Someone trains a dog by setting it on neighbours. Neighbours tell him a threat so that the abuser will be scared of being arrested.

Neighbours express a threat that they will go to the police.

Neighbours express a threat to go to the police.

Neighbours express a threat that they go to the police

I wonder whether all the sentences are grammatical.

  • 2
    They're all unnecessarily "awkward". Far better to just go for "Neighbours threatened to go to the police." Jan 7, 2015 at 17:23
  • @FumbleFingers What bothers me is whether a speaker of English will understand the sentence if I use 'threat to do something' or 'threat that I will do something'. Or it is complete nonsense, and does not make sense at all.
    – user11470
    Jan 7, 2015 at 19:01
  • Beautiful language is usually when you reduce long phrases, clauses and sentences. As FumbleFingers states, "threaten" is way better since it's shorter and instead of doing a "cat-and-a-hank" game, cuts to the main point.
    – M.A.R.
    Jan 7, 2015 at 20:05
  • 1
    You can "express a threat" but you cannot "threat" - you have to use the verb form, "threaten."
    – mc01
    Jan 8, 2015 at 0:34
  • @Humbulani - I've edited my answer. You did use the noun "threat" as a verb in your comment above. You cannot "threat to do something," nor can you "threat that you will do something" In both cases you "threaten" to do something.
    – mc01
    Jan 9, 2015 at 17:11

1 Answer 1


In all cases above, I would replace the noun "threat" with the verb "threaten."

The neighbours threatened to go to the police.

The neighbours have threatened to go to the police.

Your 1st & 2nd examples are grammatically correct, but awkward in their use of the present-tense verb "express" which sounds as if you're narrating the scene in real-time. If that's your intention, they make sense but would still sound more natural with "threaten" instead.

The neighbours threaten to go to the police (right now, as I'm narrating events to you).

Your 3rd example also mixes verb tense in a way that doesn't sound natural to a native speaker. You're expressing a simple present-tense threat about a present-tense action.

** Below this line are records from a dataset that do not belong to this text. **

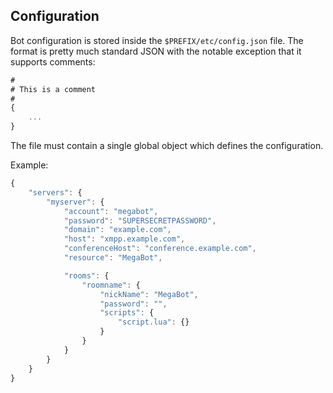 ## Configuration

Bot configuration is stored inside the `$PREFIX/etc/config.json` file. The format is pretty much
standard JSON with the notable exception that it supports comments:

```js
#
# This is a comment
#
{
	...
}
```

The file must contain a single global object which defines the configuration.

Example:

```js
{
	"servers": {
		"myserver": {
			"account": "megabot",
			"password": "SUPERSECRETPASSWORD",
			"domain": "example.com",
			"host": "xmpp.example.com",
			"conferenceHost": "conference.example.com",
			"resource": "MegaBot",

			"rooms": {
				"roomname": {
					"nickName": "MegaBot",
					"password": "",
					"scripts": {
						"script.lua": {}
					}
				}
			}
		}
	}
}
```
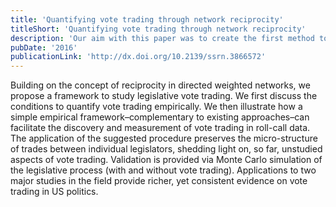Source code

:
 ```yaml
---
title: 'Quantifying vote trading through network reciprocity'
titleShort: 'Quantifying vote trading through network reciprocity'
description: 'Our aim with this paper was to create the first method to estimate vote trading in congresses using roll call data. We develop a network approach and succeed at providing the first large-scale estimates of vote trading and validating our results with previous micro-level studies.'
pubDate: '2016'
publicationLink: 'http://dx.doi.org/10.2139/ssrn.3866572'
---
```


Building on the concept of reciprocity in directed weighted networks, we propose a framework to study legislative vote trading. We first discuss the conditions to quantify vote trading empirically. We then illustrate how a simple empirical framework–complementary to existing approaches–can facilitate the discovery and measurement of vote trading in roll-call data. The application of the suggested procedure preserves the micro-structure of trades between individual legislators, shedding light on, so far, unstudied aspects of vote trading. Validation is provided via Monte Carlo simulation of the legislative process (with and without vote trading). Applications to two major studies in the field provide richer, yet consistent evidence on vote trading in US politics. 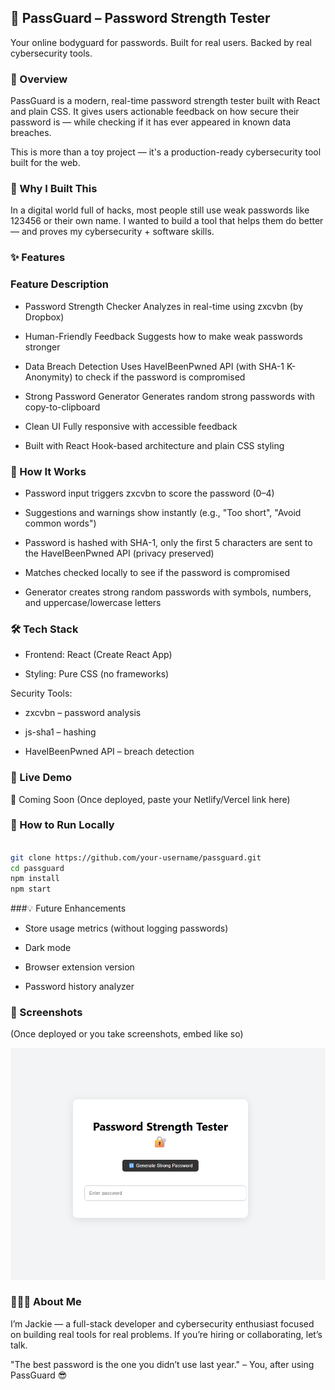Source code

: ## 📝 PassGuard – Password Strength Tester

Your online bodyguard for passwords. Built for real users. Backed by real cybersecurity tools.
 

### 🔐 Overview

PassGuard is a modern, real-time password strength tester built with React and plain CSS.
It gives users actionable feedback on how secure their password is — while checking if it has ever appeared in known data breaches.

This is more than a toy project — it's a production-ready cybersecurity tool built for the web.

### 🎯 Why I Built This

In a digital world full of hacks, most people still use weak passwords like 123456 or their own name.
I wanted to build a tool that helps them do better — and proves my cybersecurity + software skills.


### ✨ Features

### Feature	Description

- Password Strength Checker	Analyzes in real-time using zxcvbn (by Dropbox)

- Human-Friendly Feedback	Suggests how to make weak passwords stronger
  
- Data Breach Detection	Uses HaveIBeenPwned API (with SHA-1 K-Anonymity) to check if the password is compromised
  
- Strong Password Generator	Generates random strong passwords with copy-to-clipboard
  
- Clean UI	Fully responsive with accessible feedback

- Built with React	Hook-based architecture and plain CSS styling

### 🧠 How It Works

- Password input triggers zxcvbn to score the password (0–4)

- Suggestions and warnings show instantly (e.g., "Too short", "Avoid common words")

- Password is hashed with SHA-1, only the first 5 characters are sent to the HaveIBeenPwned API (privacy preserved)

- Matches checked locally to see if the password is compromised

- Generator creates strong random passwords with symbols, numbers, and uppercase/lowercase letters

### 🛠 Tech Stack

- Frontend: React (Create React App)

- Styling: Pure CSS (no frameworks)

Security Tools:

- zxcvbn – password analysis

- js-sha1 – hashing

- HaveIBeenPwned API – breach detection

### 🚀 Live Demo

🔗 Coming Soon
(Once deployed, paste your Netlify/Vercel link here)

### 🧪 How to Run Locally

```bash

git clone https://github.com/your-username/passguard.git
cd passguard
npm install
npm start
```

###💡 Future Enhancements

 - Store usage metrics (without logging passwords)

 - Dark mode

 - Browser extension version

 - Password history analyzer

### 📸 Screenshots

(Once deployed or you take screenshots, embed like so)

![screenshot](./public/screenshot1.png)

### 🙋🏽‍♀️ About Me

I’m Jackie — a full-stack developer and cybersecurity enthusiast focused on building real tools for real problems.
If you’re hiring or collaborating, let’s talk.

"The best password is the one you didn’t use last year." – You, after using PassGuard 😎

It most likely should be a past-tense or present-continuous threat, and a future-tense or present-continuous action.

As written, I would say it is not grammatically correct unless the neighbours routinely state their intention to go to the police for all sorts of things. It's like a detached narrator watching from the outside & saying "The neighbours announce that they enjoy skiing." Ok ... so what?

Some further examples:

The neighbors express a threat that they are going to the police.

Happening right now. They're going to the police as I narrate it.

The neighbors expressed a threat that they will go to the police.

They expressed it an hour ago & will go at some future time. This would be most natural if you're explaining completed events to somebody else, and the neighbors haven't yet gone to the police.

The neighbors are expressing a threat that they will go to the police.

Happening right now as I explain it, they'll go to the police in the future. This would be most natural if the neighbors are still arguing right now & you're explaining what's happening.

Would a native English speaker understand all of the examples regardless? Probably. If that's all you care about, then say any of the 3.

That said, if you're interested expressing yourself in a way that sounds normal to native speakers and clearly matches your intended meaning, then hopefully these explanations clarify things a bit.